Stetson University's Piechrua-Couture says that teachers shouldn’t let kids divide the labor up themselves: "We really encourage you not to just give kids groupings, what you really want to do is give roles in the group and you make sure you rotate those roles." Tannen agrees, citing a study from the early 90s that compared two teachers who differed in their approach. One let the groups proceed as they pleased, while the other defined roles for each student. "The girls did better if it was described, because if the students were left to their own devices the girls would be ignored," she said.

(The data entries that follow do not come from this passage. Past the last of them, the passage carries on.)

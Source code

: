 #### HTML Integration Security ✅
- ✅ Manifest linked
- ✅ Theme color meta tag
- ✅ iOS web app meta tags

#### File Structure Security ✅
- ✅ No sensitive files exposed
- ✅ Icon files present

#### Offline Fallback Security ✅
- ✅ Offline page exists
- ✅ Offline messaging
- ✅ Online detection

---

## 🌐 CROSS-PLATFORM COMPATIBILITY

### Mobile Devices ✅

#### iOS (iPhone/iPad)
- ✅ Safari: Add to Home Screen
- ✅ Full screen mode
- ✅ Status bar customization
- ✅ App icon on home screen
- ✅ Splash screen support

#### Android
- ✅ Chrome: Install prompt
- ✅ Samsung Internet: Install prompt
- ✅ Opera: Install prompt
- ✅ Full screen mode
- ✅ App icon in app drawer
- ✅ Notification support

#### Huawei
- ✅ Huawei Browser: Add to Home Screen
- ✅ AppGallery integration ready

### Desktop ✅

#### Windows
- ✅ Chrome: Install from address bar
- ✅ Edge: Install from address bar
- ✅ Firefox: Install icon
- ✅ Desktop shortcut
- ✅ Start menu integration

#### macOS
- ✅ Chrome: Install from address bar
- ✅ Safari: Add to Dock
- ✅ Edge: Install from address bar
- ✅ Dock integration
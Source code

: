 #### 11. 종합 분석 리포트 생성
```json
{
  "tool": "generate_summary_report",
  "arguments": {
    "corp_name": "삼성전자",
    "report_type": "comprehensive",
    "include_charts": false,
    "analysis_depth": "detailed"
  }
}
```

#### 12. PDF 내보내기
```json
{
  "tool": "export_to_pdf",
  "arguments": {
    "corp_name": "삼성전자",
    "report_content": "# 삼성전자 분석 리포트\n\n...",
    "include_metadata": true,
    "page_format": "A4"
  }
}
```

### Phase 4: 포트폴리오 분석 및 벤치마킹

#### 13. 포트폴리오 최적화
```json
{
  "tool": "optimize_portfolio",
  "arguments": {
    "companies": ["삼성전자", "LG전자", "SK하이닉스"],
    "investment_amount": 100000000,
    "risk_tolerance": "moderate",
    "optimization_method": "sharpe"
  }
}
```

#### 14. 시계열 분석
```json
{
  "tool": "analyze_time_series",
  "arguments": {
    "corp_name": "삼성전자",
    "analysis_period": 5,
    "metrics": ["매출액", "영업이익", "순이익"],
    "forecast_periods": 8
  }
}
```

Dale Baker, an education professor at the Arizona State University, wrote in an article for the National Association for Research in Science Teaching that it’s important for teachers to do more than just lump students into groups and let them divide up the labor on their own. "Group dynamics often reinforce stereotypes," she wrote. "Girls are often found in stereotypical roles, such as secretary, and they take a passive rather than active role in hands-on science activities."
In other words, avoiding the Secretary Effect is easy, really. But it first requires realizing that it exists.

* This post originally misspelled Marissa Mayer's name. We regret the error.